• _Work order_:
List, from the lines below, each one with "port" in it.

• _Given entries_:

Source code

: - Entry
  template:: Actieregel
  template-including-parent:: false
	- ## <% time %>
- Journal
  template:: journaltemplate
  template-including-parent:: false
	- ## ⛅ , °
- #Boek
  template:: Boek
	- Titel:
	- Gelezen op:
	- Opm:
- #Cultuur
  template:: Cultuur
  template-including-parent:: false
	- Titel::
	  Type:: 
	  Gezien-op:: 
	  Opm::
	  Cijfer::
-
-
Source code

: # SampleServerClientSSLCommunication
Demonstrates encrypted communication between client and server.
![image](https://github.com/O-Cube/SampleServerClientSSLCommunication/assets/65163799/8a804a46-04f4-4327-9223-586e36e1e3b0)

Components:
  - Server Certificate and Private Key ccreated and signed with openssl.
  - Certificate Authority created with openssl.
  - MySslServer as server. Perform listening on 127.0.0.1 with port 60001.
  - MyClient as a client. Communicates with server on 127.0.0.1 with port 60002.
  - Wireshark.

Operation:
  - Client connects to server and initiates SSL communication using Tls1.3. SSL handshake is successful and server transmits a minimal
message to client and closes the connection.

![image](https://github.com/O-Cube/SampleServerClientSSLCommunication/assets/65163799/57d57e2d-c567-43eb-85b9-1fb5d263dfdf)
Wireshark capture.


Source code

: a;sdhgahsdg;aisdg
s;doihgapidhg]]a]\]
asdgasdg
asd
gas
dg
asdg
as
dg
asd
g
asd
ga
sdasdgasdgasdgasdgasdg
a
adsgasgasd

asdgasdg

• _Written solution_:
  - MySslServer as server. Perform listening on 127.0.0.1 with port 60001.
  - MyClient as a client. Communicates with server on 127.0.0.1 with port 60002.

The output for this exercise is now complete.